Cuando
las diversas iglesias se afanan en bendecir lo que hace el Estado o
estar muy cerca del mismo, como ocurre cuando bendicen con sus oraciones
actos públicos o fusionan festividades religiosas con festividades
políticas, están dando una señal a la sociedad de que la religión y el
Estado deben estar en contubernio. Esto contribuye a que el Estado en
los hechos sea muy tolerante con unas creencias o confesiones y sea
menos tolerante o intolerante con otras.
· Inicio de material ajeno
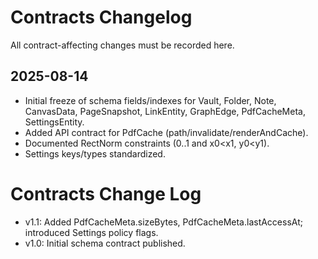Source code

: # Contracts Changelog

All contract-affecting changes must be recorded here.

## 2025-08-14

- Initial freeze of schema fields/indexes for Vault, Folder, Note, CanvasData, PageSnapshot, LinkEntity, GraphEdge, PdfCacheMeta, SettingsEntity.
- Added API contract for PdfCache (path/invalidate/renderAndCache).
- Documented RectNorm constraints (0..1 and x0<x1, y0<y1).
- Settings keys/types standardized.

# Contracts Change Log

- v1.1: Added PdfCacheMeta.sizeBytes, PdfCacheMeta.lastAccessAt; introduced Settings policy flags.
- v1.0: Initial schema contract published.

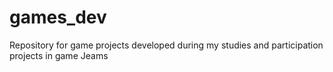 # games_dev
 Repository for game projects developed during my studies and participation projects in game Jeams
Cuando el Estado se amarra a
una única confesión religiosa, pierde su función esencial de garantizar
la libertad religiosa, de pensamiento, de opinión y de creencias a todos
los miembros de la sociedad. Cuando el Estado y las religiones están en contubernio, no solo se pierde la dimensión laical del Estado, sino que se puede correr el peligro de que los líderes religiosos utilicen las relaciones con el Estado para beneficiar su confesión religiosa e incluso aprovechar esas relaciones para imponer su fe religiosa a toda la sociedad, marginando a quienes no profesan igual confesión. Cuando esto ocurre, las iglesias se arriesgan a perder la identidad de su misión evangelizadora de ser conciencia crítica de la sociedad e iluminar desde la fe el compromiso social que se ha de tener con los sectores empobrecidos e indefensos de la sociedad.
Cuando
las iglesias y religiones se apegan al Estado, el peligro de la
manipulación de la fe es mayor, y por la vía del poder y del dinero se
puede caer con mayor facilidad en la corrupción. No es extraño que en
nombre de un compromiso religioso, dirigentes o animadores de la fe
rompan con la mística y la ética del Evangelio y acaben siendo
legitimadores de corruptos y dinámicas de corrupción e impunidad.
La
fe ha sido y sigue siendo una fuerza esencial, animadora para muchas
personas y grupos comprometidos con las luchas transformadoras de la
sociedad. En este sentido, la Iglesia tiene una alta responsabilidad
para que la fe siga siendo fuente de inspiración y fuerza para
comunidades y luchadores populares. Y como contrapartida, cuanto más se
aferran los dirigentes religiosos a sus estructuras y cuando se quedan
viendo únicamente hacia adentro de ellas, o están muy cerca de grupos
políticos y del Estado, más se corre el peligro, ya no solo de que más
gente abandone la Iglesia, sino que menos presente esté la fe como
fuerza iluminadora en las encrucijadas de las luchas sociales.
¿Qué
ha de significar en estos tiempos la opción preferencial por los
pobres?: que en cualquier circunstancia de la vida, la Iglesia haga
sentir su presencia a favor de las poblaciones indefensas y
discriminadas, promoviendo el diálogo entre los conflictos sociales,
pero desde el lugar de las víctimas. Como parte de su dimensión social,
la Iglesia ha de acompañar aquellos esfuerzos de los pobres por
organizarse para crecer en identidad y para hacer sentir con fuerza sus
demandas y sus derechos.
En
este terreno, el servicio privilegiado de la Iglesia habría de situarse
en la formación de las comunidades, en la iluminación de los procesos
organizativos desde la fe, al tiempo que seguir siendo palabra y
conciencia crítica tanto frente a las élites políticas y empresariales
como frente a aquellos dirigentes que en lugar de representar los
intereses de los pobres acaban utilizando a los pobres para sus propios
intereses.
La
Iglesia ha de acompañar a las organizaciones sociales y populares desde
su amor preferencial por los pobres, de manera que en cualquier
circunstancia lo que ha de importar es que la organización sea expresión
de los ideales y sueños de los pobres. En circunstancias en la que haya
conflicto entre la organización y la vida de los pobres, la Iglesia no
ha de dudar en situarse en la realidad de los pobres, puesto que la
opción de la Iglesia es por los pobres, y apoyará o cuestionará aquellas
mediaciones según fortalezcan la vida y la esperanza de los pobres.